De la folle blanche a été réimplantée récemment et donnera les premiers jus dans quelques années.
Les sols
Les sols situés en Grande Champagne sont typiques de l’aire d’appellation avec des sols crayeux, profonds et enherbés de façon à obliger la vigne à descendre en profondeur pour capter l’eau. Les vignes connaissent peu de stress hydrique.
Les sols situés en Fins Bois sont pour leur part constitués de terres séchantes de 20-30 cm de profondeur sur des marnes bleues (argilo-calcaires) limitantes qui poussent également les racines à aller puiser de l’eau en profondeur.
Conduite du vignoble
Le vignoble est conduit selon la norme CEC (équivalent HVE pour l’appellation Cognac) qui tend vers une utilisation nulle de produits phytosanitaires avec une rationalisation des travaux et une quasi-élimination des désherbants.
Deux modes de culture sont utilisés : le palissage traditionnel et en cordon haut qui crée un effet parasol et permet de diminuer la température du sol ce qui peut améliorer la résistance de la vigne aux températures élevées.
Des machines à vendanger gardant peu de débris végétaux sont utilisées.
Vinification
La vinification est conduite par un pressurage pneumatique plutôt long et délicat. Un mélange de presses est créé afin d’obtenir un maximum de complexité aromatique. Une petite décantation post-pressurage est effectuée de façon à garder des jus sans résidus de terre ou de végétaux.

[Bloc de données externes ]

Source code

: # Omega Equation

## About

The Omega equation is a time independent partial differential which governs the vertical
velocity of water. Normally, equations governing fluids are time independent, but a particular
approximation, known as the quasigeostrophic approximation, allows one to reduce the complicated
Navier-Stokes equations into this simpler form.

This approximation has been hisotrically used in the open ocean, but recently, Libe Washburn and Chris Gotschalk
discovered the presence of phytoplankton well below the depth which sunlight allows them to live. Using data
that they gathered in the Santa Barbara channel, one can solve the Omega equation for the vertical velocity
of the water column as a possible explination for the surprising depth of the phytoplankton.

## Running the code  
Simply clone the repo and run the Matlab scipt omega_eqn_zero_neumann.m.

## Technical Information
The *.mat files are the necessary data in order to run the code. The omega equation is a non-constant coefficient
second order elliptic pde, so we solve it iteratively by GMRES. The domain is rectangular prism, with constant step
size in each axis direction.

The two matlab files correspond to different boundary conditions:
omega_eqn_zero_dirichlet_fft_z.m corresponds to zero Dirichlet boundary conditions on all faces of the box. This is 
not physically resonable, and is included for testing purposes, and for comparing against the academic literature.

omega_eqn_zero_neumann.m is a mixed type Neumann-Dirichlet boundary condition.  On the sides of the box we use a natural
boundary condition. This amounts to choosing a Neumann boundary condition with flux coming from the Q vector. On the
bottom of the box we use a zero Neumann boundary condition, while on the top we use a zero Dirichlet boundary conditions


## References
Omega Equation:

La fermentation s’effectue durant 5-6 jours maximum avec une température régulée de 24° (des températures plus fraîches exacerbent les notes de banane et de fraise tandis qu’une température plus élevée donne des notes de bouillon et de fruits mûrs).
Une fois la fermentation achevée, des cuves inox sont remplies avec les vins et les lies au maximum de façon à éviter le contact avec l’oxygène.
Distillation
Deux alambics datant de 1970 (chaudronnier Sauvaire) et de 1988 (chaudronnier Pruho) sont utilisés pour distiller. Le premier n’est utilisé que pour les bonnes chauffes car il donne des distillats plus fins (le chapiteau est plus ramassé, la qualité du cuivre, le foyer et la pipe de condensation sont différents).

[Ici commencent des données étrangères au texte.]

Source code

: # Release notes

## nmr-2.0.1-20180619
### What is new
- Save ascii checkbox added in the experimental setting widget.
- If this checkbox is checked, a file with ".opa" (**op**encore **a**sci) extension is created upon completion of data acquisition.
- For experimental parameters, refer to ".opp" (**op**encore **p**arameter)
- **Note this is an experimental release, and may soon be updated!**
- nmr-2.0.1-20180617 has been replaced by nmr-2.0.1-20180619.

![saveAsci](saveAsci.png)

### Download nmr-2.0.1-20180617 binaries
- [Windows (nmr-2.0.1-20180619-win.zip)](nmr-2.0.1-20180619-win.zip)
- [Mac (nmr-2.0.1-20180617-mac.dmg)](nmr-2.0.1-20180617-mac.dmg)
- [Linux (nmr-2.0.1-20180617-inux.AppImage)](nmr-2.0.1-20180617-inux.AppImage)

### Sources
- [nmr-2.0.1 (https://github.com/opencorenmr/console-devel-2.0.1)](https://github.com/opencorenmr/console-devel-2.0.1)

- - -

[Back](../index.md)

Les distillations sont effectuées en cycle de 12 heures. Trois types de distillations sont conduites afin d’obtenir des styles différents : sans lies, avec les lies en fin de charge et avec les lies en surcharge. Plus la charge sera riche en lies, plus le distillat aura du corps et de l’épaisseur. A l’inverse, un distillat sans lies sera plus fin et floral. Les vins issus de Grande Champagne sont toujours distillés avec lies tandis que les Fins Bois peuvent être distillé avec ou sans lies.
Les eaux-de-vie distillées en fin de saison (février-mars) sont plus lourdes et plus rondes que les eaux-de-vie de début de saison, plus fraîches, sur le raisin même pour les premières.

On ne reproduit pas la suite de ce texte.